CLIPS was written by NASA's Artificial Intelligence Section, Mission Planning and Analysis Division at the Johnson Space Flight Center (4). CLIPS provided three immediate benefits. First, the CLIPS syntax is based closely on ART syntax so that SELEX could be ported quickly. Second, because CLIPS was written in standard C, it will run on any machine which has a suitable C compiler.
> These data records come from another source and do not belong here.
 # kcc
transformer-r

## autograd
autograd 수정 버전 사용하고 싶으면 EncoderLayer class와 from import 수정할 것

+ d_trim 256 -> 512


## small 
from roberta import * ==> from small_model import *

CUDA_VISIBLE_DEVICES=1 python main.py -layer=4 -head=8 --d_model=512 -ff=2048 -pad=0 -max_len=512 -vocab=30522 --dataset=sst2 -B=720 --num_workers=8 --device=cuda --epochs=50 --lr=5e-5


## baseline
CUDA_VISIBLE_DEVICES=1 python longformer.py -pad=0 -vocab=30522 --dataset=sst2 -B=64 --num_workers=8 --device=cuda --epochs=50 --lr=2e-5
This is particularly important in light of the fact that ART runs on a limited number of computers. Third, the source code was provided along with a built-in mechanism for adding functions so that extending and customizing CLIPS for SELEX was easily accomplished. For example, two extensions to CLIPS provide SELEX with the capabilities of verifying user input and keeping an audit trail file which contains the sequence of questions and the user's input for each session. The final system consists of approximately 200 rules and currently is implemented on VAX VMS and IBM PC MS-DOS machines, such as the IBM AT and Toshiba 3100/5100. In fact, we use the Toshiba portable computer to provide most of the demonstrations which we give of SELEX.

As already stated, SELEX derives ratings for five major categories of evaluation: number of samples, analytical method, sample handling, sampling plan, and analytical quality control. Information is gathered by SELEX by a process of intelligent questioning of the user. The system was designed so that only pertinent questions are asked. The responses are provided in accordance with information derived from the publication containing the selenium value to be rated. Depending upon the responses, SELEX can produce a rating for each category from as few as 6 and as many as 65 answers. Approximately 90% of the questions require only a yes or no response with the remaining 10% requiring numeric input. A portion of a sample session with SELEX is shown in Figure 2. As soon as SELEX has enough information to determine a rating for each of the five categories, the ratings are written to a file along with associated information such as a publication reference number and a description of the food. Periodically, this file is merged with a master file containing information from previously evaluated data. The master file is then analyzed with a SAS program which calculates a QI, a mean selenium value for each food, and a Confidence Code (CC) for that mean. The CC is derived from the QI's for all acceptable selenium values pertaining to a particular food.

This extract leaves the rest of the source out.